伏木:「未踏アドバンスト事業」のような、チャンスやチャレンジに飛び込む事で得られるものはたくさんありますが、行動を起こすには勇気やモチベーションの維持が必要で、それなりにコストや工数もかかる事でもあります。躊躇したり、機会を見送ろうと思う気持ちもよくわかります。

そんな時、会社や上司や同僚が「いいね!やってみなよ!」と後押ししてくれる環境にあったことで、安心してチャレンジできましたし、何よりモチベーションや励みになりました。

辰己:サイバーエージェントは、業務で成果を上げていれば、プラスαのチャレンジを応援してくれる環境が素晴らしいと思います。「未踏アドバンスト事業」のような外部の機会だけでなく、社内でもキャリチャレリスキリングセンターなど、チャレンジする機会があります。

そして何より、一緒にチャレンジしてくれる仲間がすぐに見つかるのも最高です。
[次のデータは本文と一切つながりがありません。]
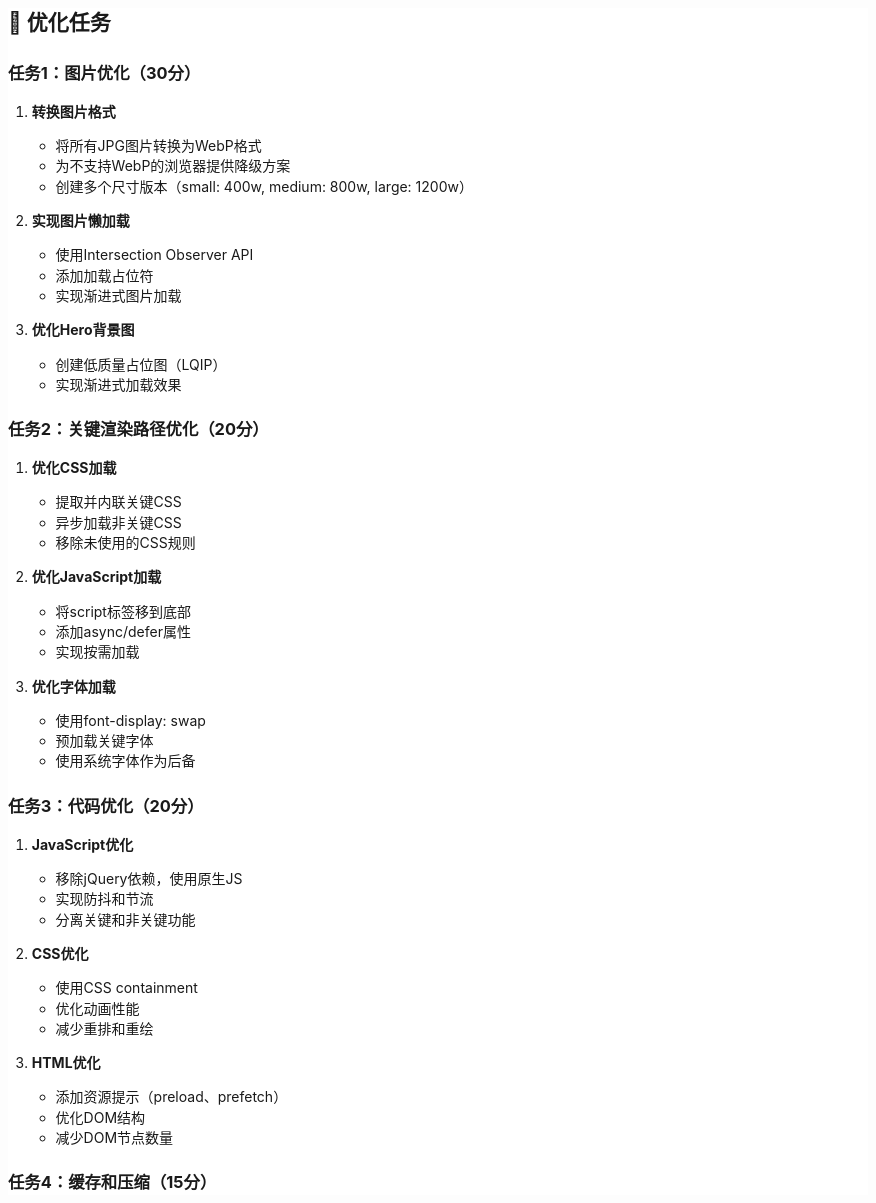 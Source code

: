 ## 🔧 优化任务

### 任务1：图片优化（30分）

1. **转换图片格式**
   - 将所有JPG图片转换为WebP格式
   - 为不支持WebP的浏览器提供降级方案
   - 创建多个尺寸版本（small: 400w, medium: 800w, large: 1200w）

2. **实现图片懒加载**
   - 使用Intersection Observer API
   - 添加加载占位符
   - 实现渐进式图片加载

3. **优化Hero背景图**
   - 创建低质量占位图（LQIP）
   - 实现渐进式加载效果

### 任务2：关键渲染路径优化（20分）

1. **优化CSS加载**
   - 提取并内联关键CSS
   - 异步加载非关键CSS
   - 移除未使用的CSS规则

2. **优化JavaScript加载**
   - 将script标签移到底部
   - 添加async/defer属性
   - 实现按需加载

3. **优化字体加载**
   - 使用font-display: swap
   - 预加载关键字体
   - 使用系统字体作为后备

### 任务3：代码优化（20分）

1. **JavaScript优化**
   - 移除jQuery依赖，使用原生JS
   - 实现防抖和节流
   - 分离关键和非关键功能

2. **CSS优化**
   - 使用CSS containment
   - 优化动画性能
   - 减少重排和重绘

3. **HTML优化**
   - 添加资源提示（preload、prefetch）
   - 优化DOM结构
   - 减少DOM节点数量

### 任务4：缓存和压缩（15分）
今回だと「CAゼミ制度」を通じて、部署をまたいだxRギルドメンバーとして伏木と携われた事は得難い経験になりました。

伏木:副業など会社の業務とは別のフィールドでチャレンジするのもありだと思いますが、人知れず感を持ちながらチャレンジするよりも、所属する部署の上司や同僚に応援してもらえる環境の中で、堂々とチャレンジできたのはありがたかったです。

辰己:確かに、内緒でやるよりも、ちゃんと会社の人に伝えて、みんなが後押しして応援してくれる環境でやらせてもらえるのは、安心してチャレンジできますよね。

伏木:「未踏アドバンスト事業」についても、サイバーエージェントから新たな応募者が増えてほしいなと思いました。

辰己:毎年、社員がチームでチャレンジしてくれたら嬉しいですよね。ぜひ私達の後に続いてほしいなと思います。